The Janes (2022) ☆☆☆1/2(3.5/4): Still relevant, unfortunately

HBO documentary film “The Janes” looks into a fascinating real-life story about a group of remarkable women in Chicago who willingly helped thousands of women in the urgent need of abortion from the late 1960s to the early 1970s. During that time, abortion was illegal in many of the states including Illinois, and they could actually get arrested and then imprisoned for their illegal service, but they kept going nonetheless – before abortion eventually became legal in 1973 thanks to that landmark US Supreme Court decision.

At the beginning, the documentary presents how these women were motivated by the big sociopolitical change in the American society in the 1960s. As the society was shaken a lot by the Civil Rights Movement and the anti-war protests day by day, more people came to demand for more social change, and that prompted many female activists to raise their voice more for women’s rights. However, as several interviewees in the documentary sharply point out, they were put aside as frequently overshadowed and ignored by many male activists during that time, and they surely had a fair share of disillusionment because of that.

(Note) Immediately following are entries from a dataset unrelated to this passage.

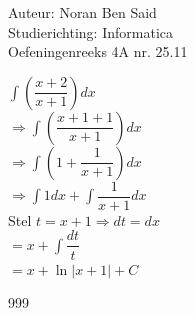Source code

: \documentclass[a4paper]{article}
\begin{document}
  
\noindent \large Auteur: Noran Ben Said \\
\noindent \large Studierichting: Informatica\\
\noindent \large Oefeningenreeks 4A nr. 25.11\\

\medskip

\normalsize

$ \displaystyle\int \left(\dfrac{x + 2}{x + 1}\right) dx $ \\

 
$ \Rightarrow \displaystyle\int \left(\dfrac{x + 1 + 1}{x + 1}\right) dx$\\

$ \Rightarrow \displaystyle\int \left(1 + \dfrac{1}{x + 1}\right) dx$\\

$ \Rightarrow \displaystyle\int 1 dx + \displaystyle\int \dfrac{1}{x + 1} dx $ \\

Stel $t = x + 1 \Rightarrow dt = dx$\\

$ = x + \displaystyle\int \dfrac{dt}{t} $\\


$=x + \ln |x + 1| + C $



\begin{thebibliography}{999}
\end{thebibliography}
\end{document}
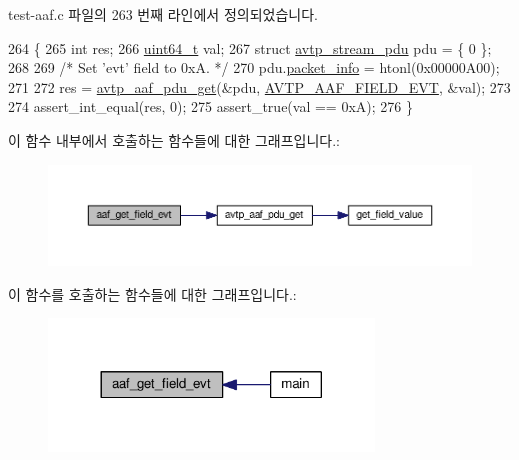 test-\/aaf.\+c 파일의 263 번째 라인에서 정의되었습니다.


\begin{DoxyCode}
264 \{
265     \textcolor{keywordtype}{int} res;
266     \hyperlink{parse_8c_aec6fcb673ff035718c238c8c9d544c47}{uint64\_t} val;
267     \textcolor{keyword}{struct }\hyperlink{structavtp__stream__pdu}{avtp\_stream\_pdu} pdu = \{ 0 \};
268 
269     \textcolor{comment}{/* Set 'evt' field to 0xA. */}
270     pdu.\hyperlink{structavtp__stream__pdu_a737b6c4ff9f6954da39283e7351cbf58}{packet\_info} = htonl(0x00000A00);
271 
272     res = \hyperlink{avtp__aaf_8h_acc4c927b036e22def8e6b6beb3ac6026}{avtp\_aaf\_pdu\_get}(&pdu, \hyperlink{avtp__aaf_8h_a7eaee6c1ebc806c0401dbe7b14cd22dbaa14798600c79bcb32f2d5af24d250c83}{AVTP\_AAF\_FIELD\_EVT}, &val);
273 
274     assert\_int\_equal(res, 0);
275     assert\_true(val == 0xA);
276 \}
\end{DoxyCode}


이 함수 내부에서 호출하는 함수들에 대한 그래프입니다.\+:
\nopagebreak
\begin{figure}[H]
\begin{center}
\leavevmode
\includegraphics[width=350pt]{test-aaf_8c_a525155e10b535fe40f8c4d251df2a115_cgraph}
\end{center}
\end{figure}




이 함수를 호출하는 함수들에 대한 그래프입니다.\+:
\nopagebreak
\begin{figure}[H]
\begin{center}
\leavevmode
\includegraphics[width=245pt]{test-aaf_8c_a525155e10b535fe40f8c4d251df2a115_icgraph}
\end{center}
\end{figure}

Nevertheless, many of them still did not give up as continuing to fight for women’s rights, and that was how a bunch of female activists in Chicago started an illegal abortion service for women. Their risk was considerable not only for the police who often monitored them but also for those local mobsters involved with underground abortion business, but they took the risk anyway mainly because they firmly believed that safe abortion should be more accessible to many women out there.

Mainly via the underground advertisements introducing them as “Janes”, they let themselves known to their potential clients, and, needless to say, they soon found themselves handling lots of clients day by day. They looked for doctors who might work with them, and they even got associated with an abortionist who was quite experienced despite not being a certified professional at all. As a matter of fact, this dude even taught them a lot about how to do a safe abortion when he decided to quit his little illegal business later.

Several surviving members interviewed in the documentary fondly reminisce about how they really tried their best during that risky time. For avoiding any possible suspicion, they often changed the gathering spot for their clients, and they were also careful about selecting a suitable place where abortion would be performed in secret. Of course, they always needed lots of medical stuffs, and they were certainly discreet when they had to purchase those medical stuffs from many different local drugstores.

These good women’s passionate efforts during that time are contrasted with how poorly the American society dealt with women’s reproductive rights for many decades. In the Cook County hospital in Chicago, which is now The John H. Stroger Jr. Hospital of Cook County, there was a separate ward for those unfortunate female patients suffering for botched illegal abortion, and a doctor who once worked there tells us about how frequently he and others at the ward witnessed small and big tragedies everyday.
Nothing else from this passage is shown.